What I can believe *does* feel different is sitting in the driver’s seat versus being a passenger. As a driver, even if you aren’t actively driving, you can still take control while as a passenger you are at the mercy of someone else’s driving and have no sense of control.
 
good news is that I’m no longer cancelling inane lane changes nearly as much as I used to on versions prior to 11.3.6(?). Bad news is that now my car occasionally takes waaaaaay too long to change into a turn lane while slowing down. This impedes people traveling behind me. It’s not really super dangerous, but it is driving like a jerk, imo. It doesnt help that the car tends to wait until AFTER it has started slowing down in preparation for the lane change into the turn lane to signal, which is not good. The car should be signaling a second or two in advance of slowing down to let the person behind me know what to expect. I’ve been taking over to complete lane changes into turn lanes way more than I have had to in the past.

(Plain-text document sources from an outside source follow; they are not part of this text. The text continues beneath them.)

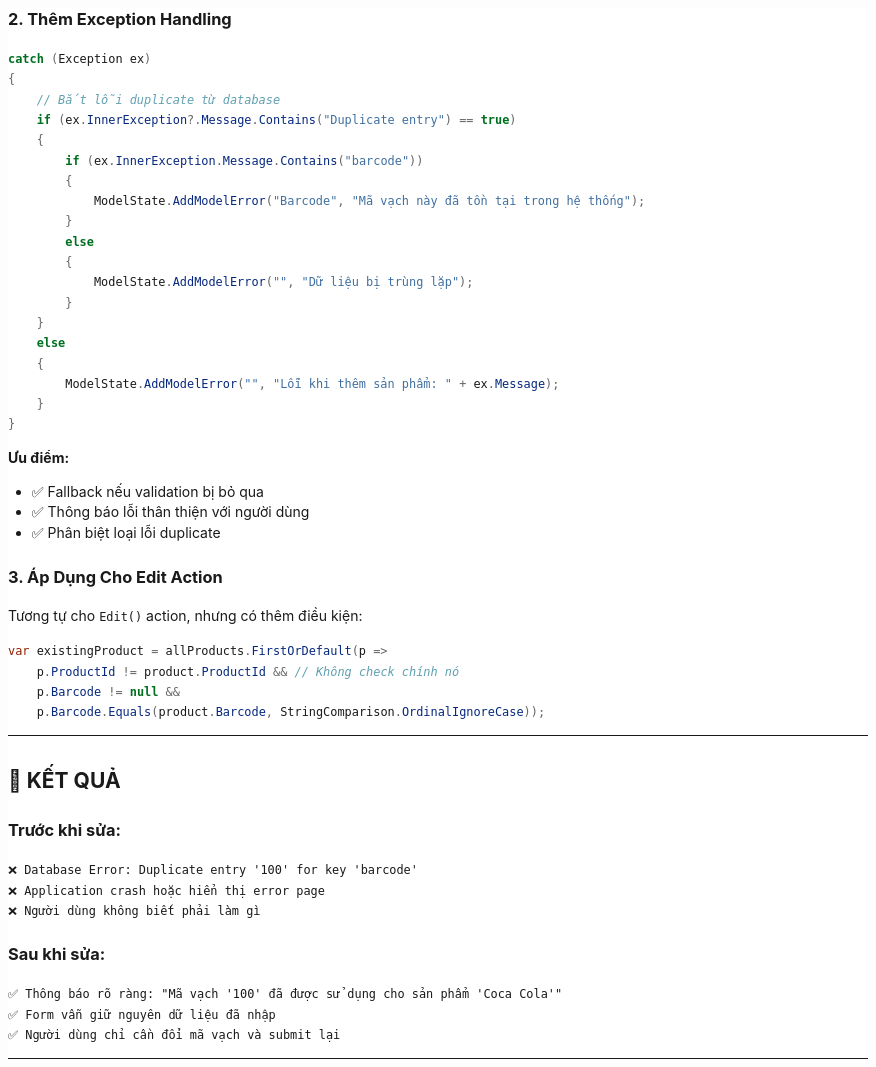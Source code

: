 ### 2. Thêm Exception Handling

```csharp
catch (Exception ex)
{
    // Bắt lỗi duplicate từ database
    if (ex.InnerException?.Message.Contains("Duplicate entry") == true)
    {
        if (ex.InnerException.Message.Contains("barcode"))
        {
            ModelState.AddModelError("Barcode", "Mã vạch này đã tồn tại trong hệ thống");
        }
        else
        {
            ModelState.AddModelError("", "Dữ liệu bị trùng lặp");
        }
    }
    else
    {
        ModelState.AddModelError("", "Lỗi khi thêm sản phẩm: " + ex.Message);
    }
}
```

**Ưu điểm:**
- ✅ Fallback nếu validation bị bỏ qua
- ✅ Thông báo lỗi thân thiện với người dùng
- ✅ Phân biệt loại lỗi duplicate

### 3. Áp Dụng Cho Edit Action

Tương tự cho `Edit()` action, nhưng có thêm điều kiện:
```csharp
var existingProduct = allProducts.FirstOrDefault(p => 
    p.ProductId != product.ProductId && // Không check chính nó
    p.Barcode != null && 
    p.Barcode.Equals(product.Barcode, StringComparison.OrdinalIgnoreCase));
```

---

## 🎯 KẾT QUẢ

### Trước khi sửa:
```
❌ Database Error: Duplicate entry '100' for key 'barcode'
❌ Application crash hoặc hiển thị error page
❌ Người dùng không biết phải làm gì
```

### Sau khi sửa:
```
✅ Thông báo rõ ràng: "Mã vạch '100' đã được sử dụng cho sản phẩm 'Coca Cola'"
✅ Form vẫn giữ nguyên dữ liệu đã nhập
✅ Người dùng chỉ cần đổi mã vạch và submit lại
```

---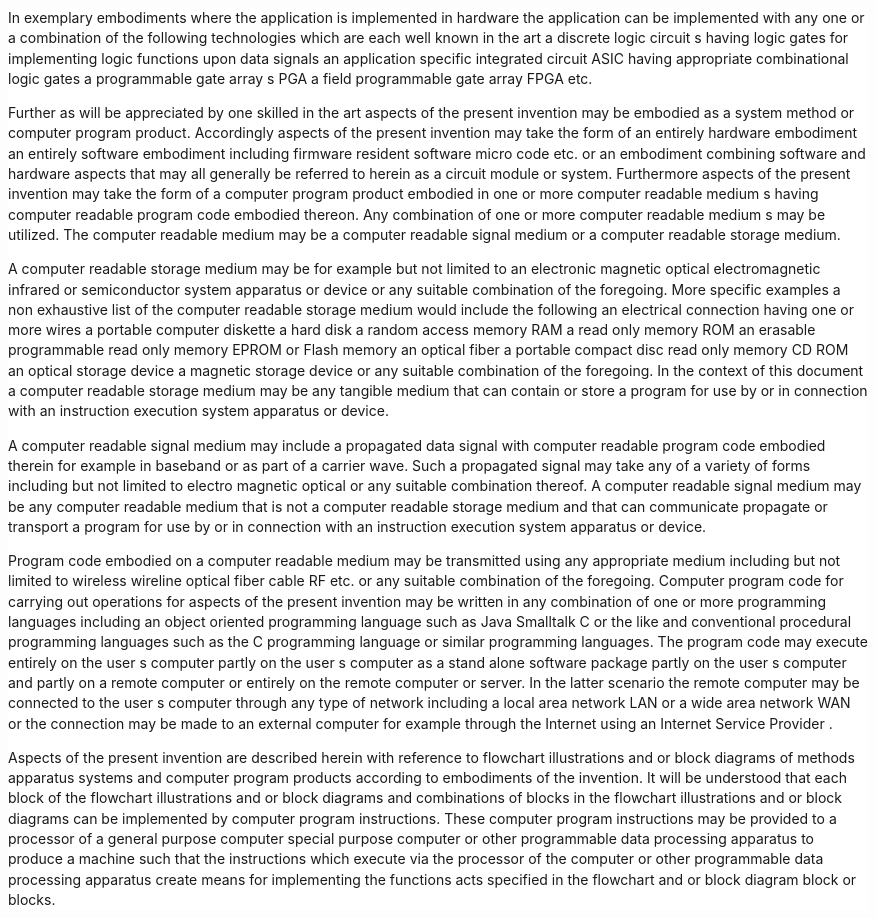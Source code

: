 In exemplary embodiments where the application is implemented in hardware the application can be implemented with any one or a combination of the following technologies which are each well known in the art a discrete logic circuit s having logic gates for implementing logic functions upon data signals an application specific integrated circuit ASIC having appropriate combinational logic gates a programmable gate array s PGA a field programmable gate array FPGA etc.

Further as will be appreciated by one skilled in the art aspects of the present invention may be embodied as a system method or computer program product. Accordingly aspects of the present invention may take the form of an entirely hardware embodiment an entirely software embodiment including firmware resident software micro code etc. or an embodiment combining software and hardware aspects that may all generally be referred to herein as a circuit module or system. Furthermore aspects of the present invention may take the form of a computer program product embodied in one or more computer readable medium s having computer readable program code embodied thereon. Any combination of one or more computer readable medium s may be utilized. The computer readable medium may be a computer readable signal medium or a computer readable storage medium.

A computer readable storage medium may be for example but not limited to an electronic magnetic optical electromagnetic infrared or semiconductor system apparatus or device or any suitable combination of the foregoing. More specific examples a non exhaustive list of the computer readable storage medium would include the following an electrical connection having one or more wires a portable computer diskette a hard disk a random access memory RAM a read only memory ROM an erasable programmable read only memory EPROM or Flash memory an optical fiber a portable compact disc read only memory CD ROM an optical storage device a magnetic storage device or any suitable combination of the foregoing. In the context of this document a computer readable storage medium may be any tangible medium that can contain or store a program for use by or in connection with an instruction execution system apparatus or device.

A computer readable signal medium may include a propagated data signal with computer readable program code embodied therein for example in baseband or as part of a carrier wave. Such a propagated signal may take any of a variety of forms including but not limited to electro magnetic optical or any suitable combination thereof. A computer readable signal medium may be any computer readable medium that is not a computer readable storage medium and that can communicate propagate or transport a program for use by or in connection with an instruction execution system apparatus or device.

Program code embodied on a computer readable medium may be transmitted using any appropriate medium including but not limited to wireless wireline optical fiber cable RF etc. or any suitable combination of the foregoing. Computer program code for carrying out operations for aspects of the present invention may be written in any combination of one or more programming languages including an object oriented programming language such as Java Smalltalk C or the like and conventional procedural programming languages such as the C programming language or similar programming languages. The program code may execute entirely on the user s computer partly on the user s computer as a stand alone software package partly on the user s computer and partly on a remote computer or entirely on the remote computer or server. In the latter scenario the remote computer may be connected to the user s computer through any type of network including a local area network LAN or a wide area network WAN or the connection may be made to an external computer for example through the Internet using an Internet Service Provider .

Aspects of the present invention are described herein with reference to flowchart illustrations and or block diagrams of methods apparatus systems and computer program products according to embodiments of the invention. It will be understood that each block of the flowchart illustrations and or block diagrams and combinations of blocks in the flowchart illustrations and or block diagrams can be implemented by computer program instructions. These computer program instructions may be provided to a processor of a general purpose computer special purpose computer or other programmable data processing apparatus to produce a machine such that the instructions which execute via the processor of the computer or other programmable data processing apparatus create means for implementing the functions acts specified in the flowchart and or block diagram block or blocks.

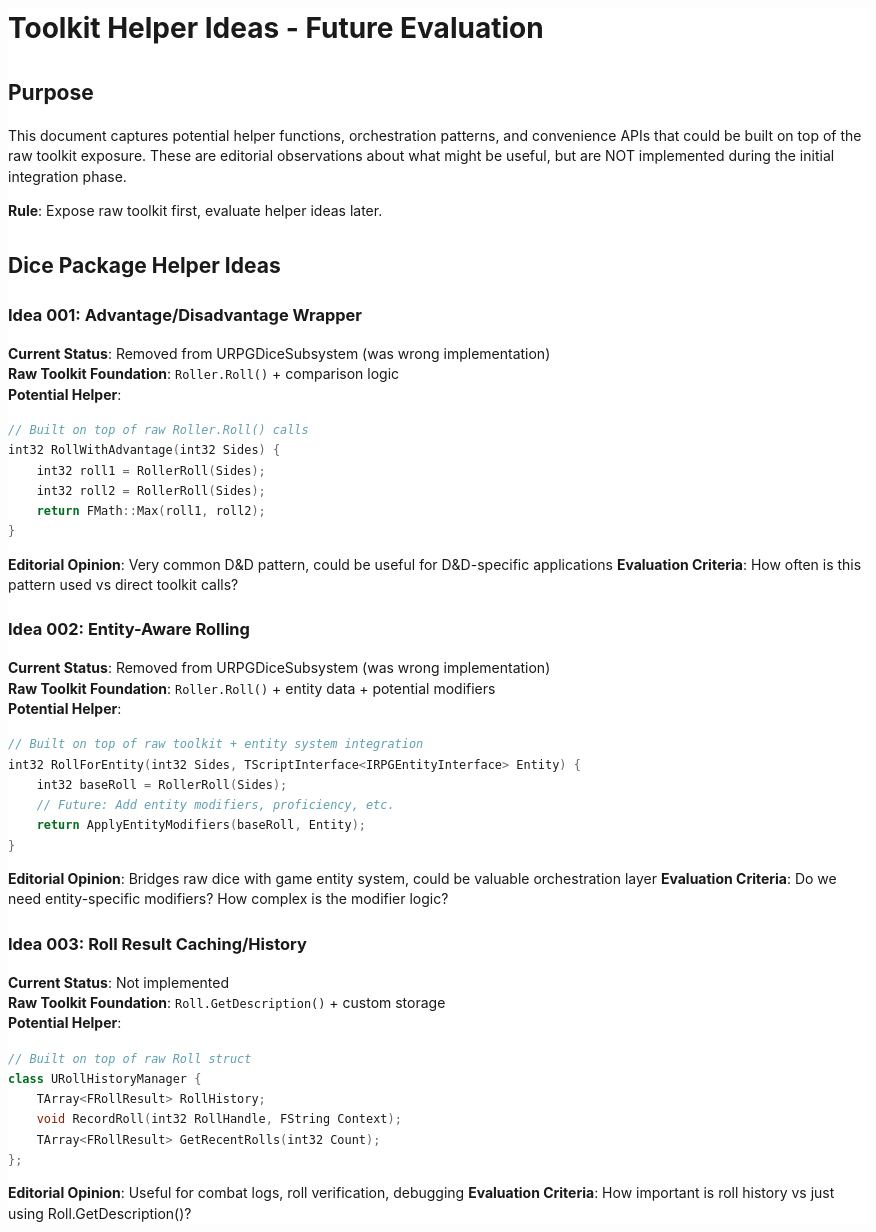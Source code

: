 # Toolkit Helper Ideas - Future Evaluation

## Purpose

This document captures potential helper functions, orchestration patterns, and convenience APIs that could be built on top of the raw toolkit exposure. These are editorial observations about what might be useful, but are NOT implemented during the initial integration phase.

**Rule**: Expose raw toolkit first, evaluate helper ideas later.

## Dice Package Helper Ideas

### Idea 001: Advantage/Disadvantage Wrapper
**Current Status**: Removed from URPGDiceSubsystem (was wrong implementation)  
**Raw Toolkit Foundation**: `Roller.Roll()` + comparison logic  
**Potential Helper**:
```cpp
// Built on top of raw Roller.Roll() calls
int32 RollWithAdvantage(int32 Sides) {
    int32 roll1 = RollerRoll(Sides);
    int32 roll2 = RollerRoll(Sides);
    return FMath::Max(roll1, roll2);
}
```
**Editorial Opinion**: Very common D&D pattern, could be useful for D&D-specific applications
**Evaluation Criteria**: How often is this pattern used vs direct toolkit calls?

### Idea 002: Entity-Aware Rolling
**Current Status**: Removed from URPGDiceSubsystem (was wrong implementation)  
**Raw Toolkit Foundation**: `Roller.Roll()` + entity data + potential modifiers  
**Potential Helper**:
```cpp
// Built on top of raw toolkit + entity system integration
int32 RollForEntity(int32 Sides, TScriptInterface<IRPGEntityInterface> Entity) {
    int32 baseRoll = RollerRoll(Sides);
    // Future: Add entity modifiers, proficiency, etc.
    return ApplyEntityModifiers(baseRoll, Entity);
}
```
**Editorial Opinion**: Bridges raw dice with game entity system, could be valuable orchestration layer
**Evaluation Criteria**: Do we need entity-specific modifiers? How complex is the modifier logic?

### Idea 003: Roll Result Caching/History
**Current Status**: Not implemented  
**Raw Toolkit Foundation**: `Roll.GetDescription()` + custom storage  
**Potential Helper**:
```cpp
// Built on top of raw Roll struct
class URollHistoryManager {
    TArray<FRollResult> RollHistory;
    void RecordRoll(int32 RollHandle, FString Context);
    TArray<FRollResult> GetRecentRolls(int32 Count);
};
```
**Editorial Opinion**: Useful for combat logs, roll verification, debugging
**Evaluation Criteria**: How important is roll history vs just using Roll.GetDescription()?

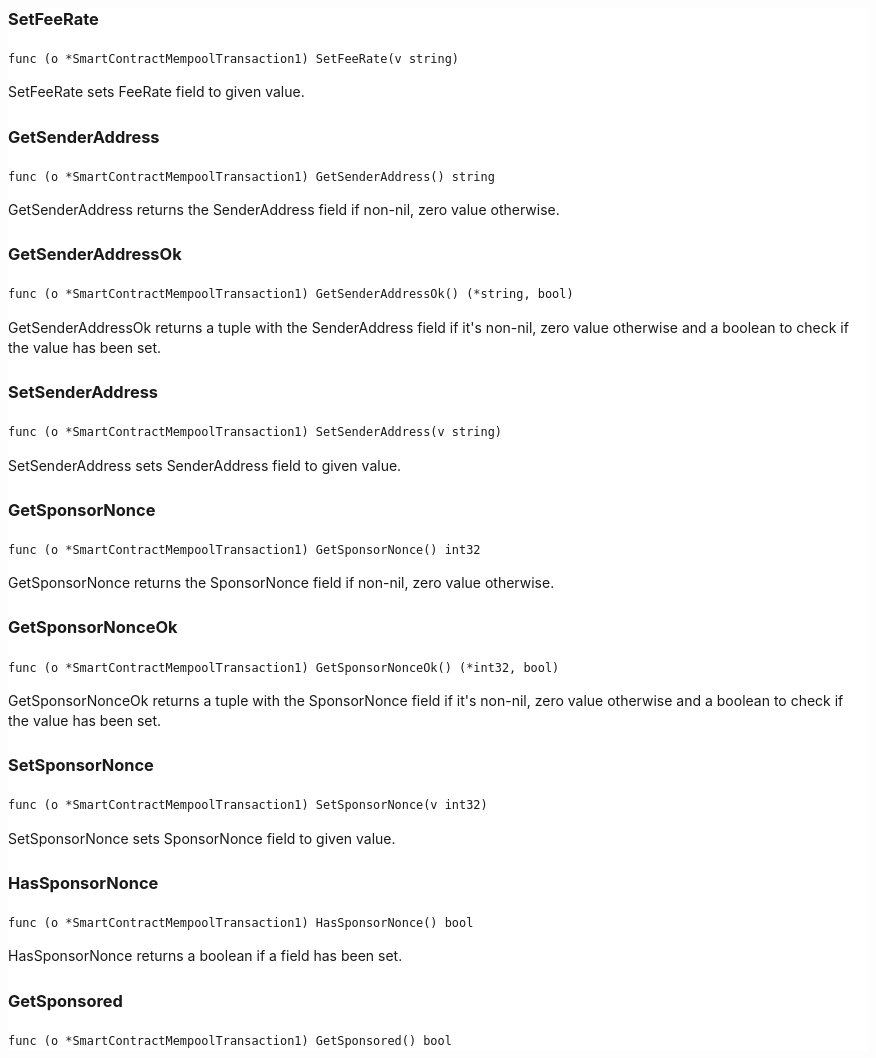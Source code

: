### SetFeeRate

`func (o *SmartContractMempoolTransaction1) SetFeeRate(v string)`

SetFeeRate sets FeeRate field to given value.


### GetSenderAddress

`func (o *SmartContractMempoolTransaction1) GetSenderAddress() string`

GetSenderAddress returns the SenderAddress field if non-nil, zero value otherwise.

### GetSenderAddressOk

`func (o *SmartContractMempoolTransaction1) GetSenderAddressOk() (*string, bool)`

GetSenderAddressOk returns a tuple with the SenderAddress field if it's non-nil, zero value otherwise
and a boolean to check if the value has been set.

### SetSenderAddress

`func (o *SmartContractMempoolTransaction1) SetSenderAddress(v string)`

SetSenderAddress sets SenderAddress field to given value.


### GetSponsorNonce

`func (o *SmartContractMempoolTransaction1) GetSponsorNonce() int32`

GetSponsorNonce returns the SponsorNonce field if non-nil, zero value otherwise.

### GetSponsorNonceOk

`func (o *SmartContractMempoolTransaction1) GetSponsorNonceOk() (*int32, bool)`

GetSponsorNonceOk returns a tuple with the SponsorNonce field if it's non-nil, zero value otherwise
and a boolean to check if the value has been set.

### SetSponsorNonce

`func (o *SmartContractMempoolTransaction1) SetSponsorNonce(v int32)`

SetSponsorNonce sets SponsorNonce field to given value.

### HasSponsorNonce

`func (o *SmartContractMempoolTransaction1) HasSponsorNonce() bool`

HasSponsorNonce returns a boolean if a field has been set.

### GetSponsored

`func (o *SmartContractMempoolTransaction1) GetSponsored() bool`
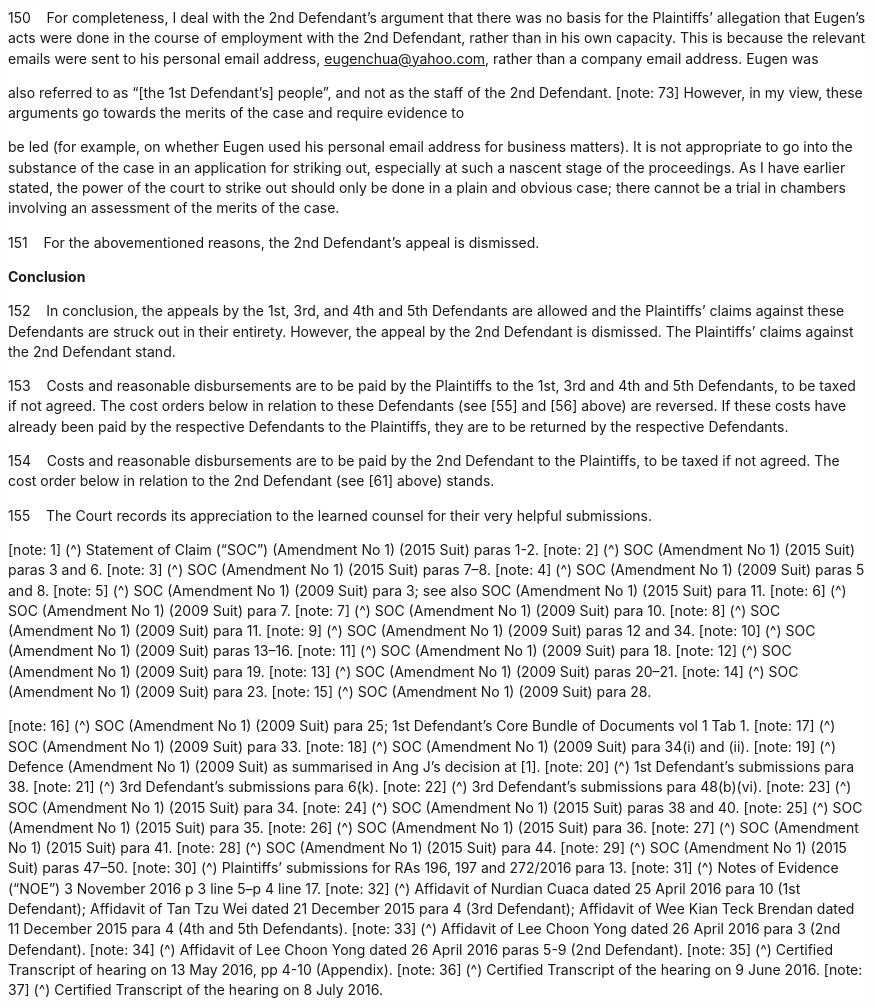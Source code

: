 150    For completeness, I deal with the 2nd Defendant’s argument that there was no basis for the Plaintiffs’ allegation that Eugen’s acts were done in the course of employment with the 2nd Defendant, rather than in his own capacity. This is because the relevant emails were sent to his personal email address, eugenchua@yahoo.com, rather than a company email address. Eugen was 

also referred to as “[the 1st Defendant’s] people”, and not as the staff of the 2nd Defendant. [note: 73] However, in my view, these arguments go towards the merits of the case and require evidence to 

be led (for example, on whether Eugen used his personal email address for business matters). It is not appropriate to go into the substance of the case in an application for striking out, especially at such a nascent stage of the proceedings. As I have earlier stated, the power of the court to strike out should only be done in a plain and obvious case; there cannot be a trial in chambers involving an assessment of the merits of the case. 

151    For the abovementioned reasons, the 2nd Defendant’s appeal is dismissed. 


**Conclusion** 

152    In conclusion, the appeals by the 1st, 3rd, and 4th and 5th Defendants are allowed and the Plaintiffs’ claims against these Defendants are struck out in their entirety. However, the appeal by the 2nd Defendant is dismissed. The Plaintiffs’ claims against the 2nd Defendant stand. 

153    Costs and reasonable disbursements are to be paid by the Plaintiffs to the 1st, 3rd and 4th and 5th Defendants, to be taxed if not agreed. The cost orders below in relation to these Defendants (see [55] and [56] above) are reversed. If these costs have already been paid by the respective Defendants to the Plaintiffs, they are to be returned by the respective Defendants. 

154    Costs and reasonable disbursements are to be paid by the 2nd Defendant to the Plaintiffs, to be taxed if not agreed. The cost order below in relation to the 2nd Defendant (see [61] above) stands. 

155    The Court records its appreciation to the learned counsel for their very helpful submissions. 

[note: 1] (^) Statement of Claim (“SOC”) (Amendment No 1) (2015 Suit) paras 1-2. [note: 2] (^) SOC (Amendment No 1) (2015 Suit) paras 3 and 6. [note: 3] (^) SOC (Amendment No 1) (2015 Suit) paras 7–8. [note: 4] (^) SOC (Amendment No 1) (2009 Suit) paras 5 and 8. [note: 5] (^) SOC (Amendment No 1) (2009 Suit) para 3; see also SOC (Amendment No 1) (2015 Suit) para 11. [note: 6] (^) SOC (Amendment No 1) (2009 Suit) para 7. [note: 7] (^) SOC (Amendment No 1) (2009 Suit) para 10. [note: 8] (^) SOC (Amendment No 1) (2009 Suit) para 11. [note: 9] (^) SOC (Amendment No 1) (2009 Suit) paras 12 and 34. [note: 10] (^) SOC (Amendment No 1) (2009 Suit) paras 13–16. [note: 11] (^) SOC (Amendment No 1) (2009 Suit) para 18. [note: 12] (^) SOC (Amendment No 1) (2009 Suit) para 19. [note: 13] (^) SOC (Amendment No 1) (2009 Suit) paras 20–21. [note: 14] (^) SOC (Amendment No 1) (2009 Suit) para 23. [note: 15] (^) SOC (Amendment No 1) (2009 Suit) para 28. 


[note: 16] (^) SOC (Amendment No 1) (2009 Suit) para 25; 1st Defendant’s Core Bundle of Documents vol 1 Tab 1. [note: 17] (^) SOC (Amendment No 1) (2009 Suit) para 33. [note: 18] (^) SOC (Amendment No 1) (2009 Suit) para 34(i) and (ii). [note: 19] (^) Defence (Amendment No 1) (2009 Suit) as summarised in Ang J’s decision at [1]. [note: 20] (^) 1st Defendant’s submissions para 38. [note: 21] (^) 3rd Defendant’s submissions para 6(k). [note: 22] (^) 3rd Defendant’s submissions para 48(b)(vi). [note: 23] (^) SOC (Amendment No 1) (2015 Suit) para 34. [note: 24] (^) SOC (Amendment No 1) (2015 Suit) paras 38 and 40. [note: 25] (^) SOC (Amendment No 1) (2015 Suit) para 35. [note: 26] (^) SOC (Amendment No 1) (2015 Suit) para 36. [note: 27] (^) SOC (Amendment No 1) (2015 Suit) para 41. [note: 28] (^) SOC (Amendment No 1) (2015 Suit) para 44. [note: 29] (^) SOC (Amendment No 1) (2015 Suit) paras 47–50. [note: 30] (^) Plaintiffs’ submissions for RAs 196, 197 and 272/2016 para 13. [note: 31] (^) Notes of Evidence (“NOE”) 3 November 2016 p 3 line 5–p 4 line 17. [note: 32] (^) Affidavit of Nurdian Cuaca dated 25 April 2016 para 10 (1st Defendant); Affidavit of Tan Tzu Wei dated 21 December 2015 para 4 (3rd Defendant); Affidavit of Wee Kian Teck Brendan dated 11 December 2015 para 4 (4th and 5th Defendants). [note: 33] (^) Affidavit of Lee Choon Yong dated 26 April 2016 para 3 (2nd Defendant). [note: 34] (^) Affidavit of Lee Choon Yong dated 26 April 2016 paras 5-9 (2nd Defendant). [note: 35] (^) Certified Transcript of hearing on 13 May 2016, pp 4-10 (Appendix). [note: 36] (^) Certified Transcript of the hearing on 9 June 2016. [note: 37] (^) Certified Transcript of the hearing on 8 July 2016.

This reflects the FSD behavior of turning on blinkers too late especially when someone is behind you. If the car is starting to slow down the blinker should be on so I often turn the blinker on myself to warn the driver behind me.
 
Are you using the minimal lane change in this driving scenario to stay in the right lane?
No .... can't remember to do it every drive :(

But the point is .... there is no reason to change. There are no slow vehicles in the front or anything like that. Just that apparently FSD no longer likes right lanes, even when there are only two and its a city street.